State Sen. Jane Nelson (R-Flower Mound), who is also the chairwoman of the Senate Finance Committee, authored several tax cut bills that Gov. Greg Abbott signed into law last week. In Sen. Nelson’s press release, she highlighted the state’s strong financial position that justified the cuts, stating that the “Texas economy produced more than enough revenue to meet our needs, so we have a responsibility to return some of those funds back to the taxpayers who earned it in the first place. This will provide much-needed relief to Texas homeowners and businesses, who should benefit from the success they created...this legislative package will make Texas an even more attractive place to live and do business.”
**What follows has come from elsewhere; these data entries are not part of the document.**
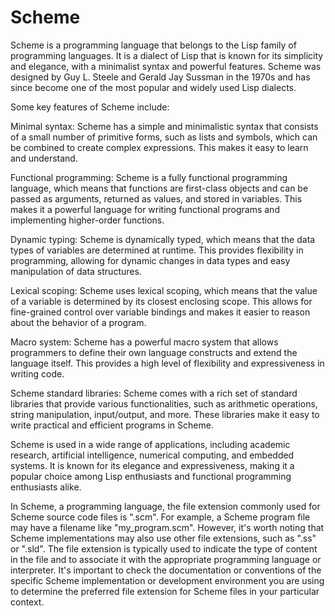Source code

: # Scheme
Scheme is a programming language that belongs to the Lisp family of programming languages. It is a dialect of Lisp that is known for its simplicity and elegance, with a minimalist syntax and powerful features. Scheme was designed by Guy L. Steele and Gerald Jay Sussman in the 1970s and has since become one of the most popular and widely used Lisp dialects.

Some key features of Scheme include:

Minimal syntax: Scheme has a simple and minimalistic syntax that consists of a small number of primitive forms, such as lists and symbols, which can be combined to create complex expressions. This makes it easy to learn and understand.

Functional programming: Scheme is a fully functional programming language, which means that functions are first-class objects and can be passed as arguments, returned as values, and stored in variables. This makes it a powerful language for writing functional programs and implementing higher-order functions.

Dynamic typing: Scheme is dynamically typed, which means that the data types of variables are determined at runtime. This provides flexibility in programming, allowing for dynamic changes in data types and easy manipulation of data structures.

Lexical scoping: Scheme uses lexical scoping, which means that the value of a variable is determined by its closest enclosing scope. This allows for fine-grained control over variable bindings and makes it easier to reason about the behavior of a program.

Macro system: Scheme has a powerful macro system that allows programmers to define their own language constructs and extend the language itself. This provides a high level of flexibility and expressiveness in writing code.

Scheme standard libraries: Scheme comes with a rich set of standard libraries that provide various functionalities, such as arithmetic operations, string manipulation, input/output, and more. These libraries make it easy to write practical and efficient programs in Scheme.

Scheme is used in a wide range of applications, including academic research, artificial intelligence, numerical computing, and embedded systems. It is known for its elegance and expressiveness, making it a popular choice among Lisp enthusiasts and functional programming enthusiasts alike.

In Scheme, a programming language, the file extension commonly used for Scheme source code files is ".scm". For example, a Scheme program file may have a filename like "my_program.scm". However, it's worth noting that Scheme implementations may also use other file extensions, such as ".ss" or ".sld". The file extension is typically used to indicate the type of content in the file and to associate it with the appropriate programming language or interpreter. It's important to check the documentation or conventions of the specific Scheme implementation or development environment you are using to determine the preferred file extension for Scheme files in your particular context.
Here is a summary of the three key bills:
1. HB 32, Franchise Tax Relief: HB 32 decreases the franchise tax rate from 1 percent to 0.75 percent, and decreases the franchise tax on retailers or wholesalers from 0.5 percent to 0.375 percent.
The bill analysis notes that each taxable entity that does business or is organized in Texas is subject to the franchise tax, also referred to as a margin tax. In fiscal year 2014, the state collected $4.73 billion in franchise tax revenues, which was 4.5 percent of total state revenues. Taking effect Jan. 1, 2016, HB 32’s anticipated aggregate economic impact is to free up $1.3 billion in fiscal year 2015. Some estimate that HB 32 would generate $3.4 billion in annual investment and up to 129,000 new jobs within five years.
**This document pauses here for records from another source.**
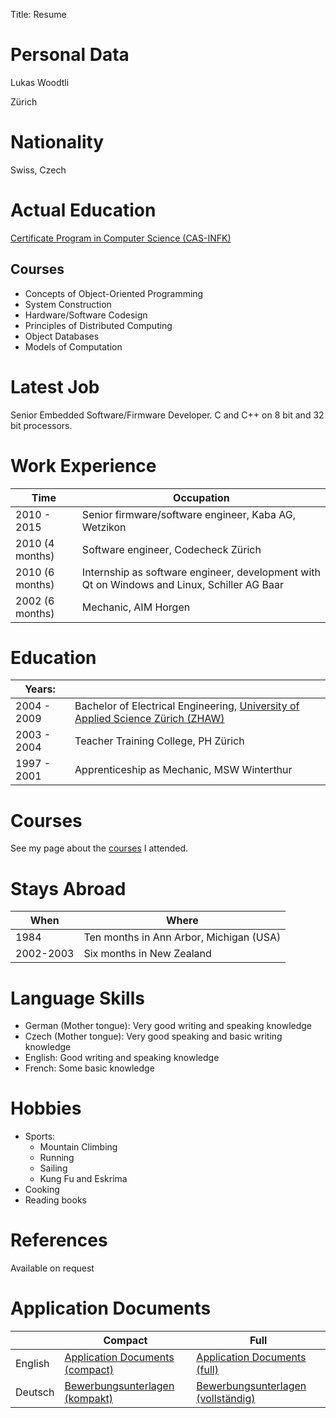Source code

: Title: Resume


# Personal Data
Lukas Woodtli

Zürich

# Nationality
Swiss, Czech

# Actual Education
[Certificate Program in Computer Science (CAS-INFK)](https://www.inf.ethz.ch/continuing-education/certificate-program.html)

## Courses

- Concepts of Object-Oriented Programming
- System Construction
- Hardware/Software Codesign
- Principles of Distributed Computing
- Object Databases
- Models of Computation


# Latest Job
Senior Embedded Software/Firmware Developer. C and C++ on 8 bit and 32 bit processors.

# Work Experience

| Time             | Occupation
|------------------|---------------------------------------------------
| 2010 - 2015      | Senior firmware/software engineer, Kaba AG, Wetzikon
| 2010 (4 months)  | Software engineer, Codecheck Zürich
| 2010 (6 months)  | Internship as software engineer, development with Qt on Windows and Linux, Schiller AG Baar
| 2002 (6 months)  | Mechanic, AIM Horgen


# Education
| Years:         |                                                                                          |
|----------------|------------------------------------------------------------------------------------------|
| 2004 - 2009    | Bachelor of Electrical Engineering, [University of Applied Science Zürich (ZHAW)](http://www.zhaw.ch/de/engineering/studium/bachelor/elektrotechnik.html) |
| 2003 - 2004    | Teacher Training College, PH Zürich                                                      |
| 1997 - 2001    | Apprenticeship as Mechanic, MSW Winterthur                                               |


# Courses
See my page about the [courses](courses.html) I attended.


# Stays Abroad
| When      | Where
|-----------|----------------------------------------
| 1984      | Ten months in Ann Arbor, Michigan (USA)
| 2002-2003 | Six months in New Zealand


# Language Skills

- German (Mother tongue): Very good writing and speaking knowledge
- Czech (Mother tongue): Very good speaking and basic writing knowledge
- English: Good writing and speaking knowledge
- French: Some basic knowledge

# Hobbies

* Sports:
    * Mountain Climbing
    * Running
    * Sailing
    * Kung Fu and Eskrima
* Cooking
* Reading books

# References
Available on request


# Application Documents

|         | Compact                   | Full       |
|---------|---------------------------|------------|
| English | [Application Documents (compact)](/documents/Application_Documents_Lukas_Woodtli.zip) | [Application Documents (full)](/documents/Application_Documents_full_Lukas_Woodtli.zip) |
| Deutsch | [Bewerbungsunterlagen (kompakt)](/documents/Bewerbungsunterlagen_Lukas_Woodtli.zip) | [Bewerbungsunterlagen (vollständig)](/documents/Bewerbungsunterlagen_alle_Lukas_Woodtli.zip) |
Another provision of HB 32 is that it makes nearly 14,000 more businesses eligible to use E-Z computation, reducing compliance costs and allowing those businesses to cut their overhead. Entities with under $20 million in total revenue, up from $10 million, are now eligible to pay their franchise tax, and the legislation decreases the rate under this calculation from 0.575 percent to 0.331 percent.
In January 2015, the Tax Foundation characterized Texas’ franchise tax as a “failed experiment” because it is complex, unfair, and generates litigation. At that time, the group theorized that repealing the franchise tax would improve Texas’ rank in the State Business Tax Climate Index from 10th to third best in the country. Its analysis suggests that repeal of the tax would create 41,500 new jobs, $3.4 billion in new investment, and $9.8 billion in real disposable income over a four-year period.
2. SB-1, Property Tax Relief: SB-1 increases the homestead exemption from $15,000 to $25,000, but it is subject to voter approval of a constitutional amendment in November. Currently, a school district must grant an additional $10,000 exemption from the appraised value of a residence homestead for adults who are disabled or more than 65 years old, and SB-1 reduces the taxable value of such homesteads by a corresponding value. SB-1 is expected to provide $1.2 billion in property tax relief over the biennium for Texas homeowners.
The bill analysis refers to supporters of the bill who say that a tax on property ownership, one of the most fundamental of rights, is “by far the most onerous and noticeable tax.” They anticipate that the tax cut could stimulate consumption by putting more money in consumers’ pockets, which drives job growth, which in turn stimulates consumption.
On the other hand, opponents point out that there is a sizeable portion of the low-income population that rent, so they would not benefit from a homestead tax reduction. They believe that a tax cut which benefits more Texans, like a sales tax cut, would be a better use of state resources. A Legislative Budget Board estimate predicts that over five years, a sales tax cut could return 40,000 more jobs and spark $5.7 billion more in GDP growth than an equivalent increase in the homestead exemption.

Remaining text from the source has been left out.